Es terrible que, ante un auténtico golpe de estado, como el que se está perpetrando en Cataluña, todavía haya gente que, haciendo gala de un buenismo un tanto tontuno, siga martilleando con eso de que hay que dialogar. Porque resulta que lo del diálogo ya es como un mantra, que a fuerza de magrearlo, se ha visto investido de unas dotes cuasi taumatúrgicas, que le confieren capacidad de realizar todo tipo de prodigios.

Hay que precisar, por ello, que el diálogo no es bueno en esencia. Tampoco malo. Pero, en absoluto, es siempre benéfico o aceptable. Porque, por ejemplo, para quien desafía a los tribunales, transgrede las leyes, e ignora las sentencias, el diálogo no es un medio de discusión, un modo de contrastar argumentos, o un instrumento para aprender con el que expone ideas diferentes. Para el que pisotea la legalidad, el diálogo es una vía de legitimación de lo inadmisible, y un cabo de salvamento del que, frecuentemente, se sirve para ahogar a quien, en algún momento, se lo lanzó.

Pero todo esto parece que da un poco igual, porque, aquí, aún sabiendo lo anterior, aún habiendo sufrido las consecuencias de un diálogo --casi sin límites-- con aquellos que solo conocen la imposición y el chantaje como modo de interacción política, hay quien sigue propagando la idea de que el diálogo es poco menos que una suerte de bálsamo de fierabrás que acabará con las apetencias soberanistas del nacionalismo catalán.

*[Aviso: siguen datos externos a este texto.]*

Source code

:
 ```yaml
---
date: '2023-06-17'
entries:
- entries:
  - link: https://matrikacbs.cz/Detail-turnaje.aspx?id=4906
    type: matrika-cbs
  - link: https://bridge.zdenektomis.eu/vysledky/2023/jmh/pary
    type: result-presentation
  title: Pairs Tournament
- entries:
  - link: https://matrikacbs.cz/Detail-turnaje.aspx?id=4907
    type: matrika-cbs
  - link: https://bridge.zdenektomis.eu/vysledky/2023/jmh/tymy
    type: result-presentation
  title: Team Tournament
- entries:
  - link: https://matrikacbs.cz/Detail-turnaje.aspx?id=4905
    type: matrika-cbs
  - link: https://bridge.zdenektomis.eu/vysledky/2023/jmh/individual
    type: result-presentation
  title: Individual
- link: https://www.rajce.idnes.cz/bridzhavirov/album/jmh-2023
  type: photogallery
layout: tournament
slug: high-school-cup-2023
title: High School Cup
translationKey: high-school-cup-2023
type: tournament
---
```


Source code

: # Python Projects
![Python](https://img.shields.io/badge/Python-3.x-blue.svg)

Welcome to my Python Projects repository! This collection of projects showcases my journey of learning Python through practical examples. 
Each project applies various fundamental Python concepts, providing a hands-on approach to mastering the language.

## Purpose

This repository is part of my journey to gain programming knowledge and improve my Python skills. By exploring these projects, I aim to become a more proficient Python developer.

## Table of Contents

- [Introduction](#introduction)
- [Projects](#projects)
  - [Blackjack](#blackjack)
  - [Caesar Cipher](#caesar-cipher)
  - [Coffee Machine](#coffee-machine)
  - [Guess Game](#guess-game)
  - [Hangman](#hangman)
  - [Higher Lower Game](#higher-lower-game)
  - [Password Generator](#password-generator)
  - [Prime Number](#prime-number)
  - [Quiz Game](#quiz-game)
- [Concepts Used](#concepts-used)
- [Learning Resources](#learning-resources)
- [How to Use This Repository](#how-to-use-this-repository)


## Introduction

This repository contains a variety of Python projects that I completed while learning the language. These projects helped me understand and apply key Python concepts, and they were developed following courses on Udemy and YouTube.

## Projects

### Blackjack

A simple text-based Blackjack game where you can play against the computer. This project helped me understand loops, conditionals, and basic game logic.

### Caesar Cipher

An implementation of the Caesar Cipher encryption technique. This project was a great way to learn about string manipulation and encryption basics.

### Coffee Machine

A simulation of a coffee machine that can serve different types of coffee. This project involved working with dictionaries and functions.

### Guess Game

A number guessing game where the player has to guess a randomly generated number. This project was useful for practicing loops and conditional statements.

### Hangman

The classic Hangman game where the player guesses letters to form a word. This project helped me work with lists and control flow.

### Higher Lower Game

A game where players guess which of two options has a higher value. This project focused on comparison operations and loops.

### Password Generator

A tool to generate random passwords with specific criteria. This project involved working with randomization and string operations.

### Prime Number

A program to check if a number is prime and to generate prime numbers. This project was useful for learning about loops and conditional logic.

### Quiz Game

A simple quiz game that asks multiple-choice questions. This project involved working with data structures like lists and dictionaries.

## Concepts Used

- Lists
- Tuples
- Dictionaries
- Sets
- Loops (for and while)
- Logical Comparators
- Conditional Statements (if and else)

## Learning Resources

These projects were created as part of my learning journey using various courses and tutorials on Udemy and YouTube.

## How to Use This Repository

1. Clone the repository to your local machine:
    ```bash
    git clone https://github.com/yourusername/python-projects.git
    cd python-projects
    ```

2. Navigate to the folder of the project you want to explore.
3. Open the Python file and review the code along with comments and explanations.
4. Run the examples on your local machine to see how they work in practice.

Y no se dan cuenta de que, si algo ha sobrado, desde que Pujol alcanzara la presidencia de la Generalidad de Cataluña, allá por 1980, ha sido un diálogo que siempre ha acabado conllevando una recua de cesiones competenciales, acompañada, claro está, de infinitos privilegios económicos. Y, todo ello, sin olvidar, por supuesto, esa omertá que ha permitido que, durante décadas, haya habido un clan familiar que se ha dedicado al saqueo de las arcas públicas, mientras que todos los poderes del Estado miraban hacia otro lado.

La historia reciente de la región catalana, como parte de nuestra nación, nos revela que, en aquella tierra, los gobiernos nacionalistas (o nacional-socialistas, que también los ha habido) han sido insaciables. Mientras más se les ha dado, más han exigido. Mientras más flexibles han sido los gobierno de la nación, más rígidos se han mostrado ellos en sus demandas. Y, de ese modo, hemos llegado al punto de no retorno de este 1 de octubre.

Por ello, si, de nuevo, prima el diálogo sobre la aplicación estricta de la ley, como pretenden los propios nacionalistas, Unidos Podemos, e incluso algunas facciones del PSOE, se trasladará un mensaje a toda la nación que solo puede acabar de un modo: con la disolución de ese proyecto común que es España.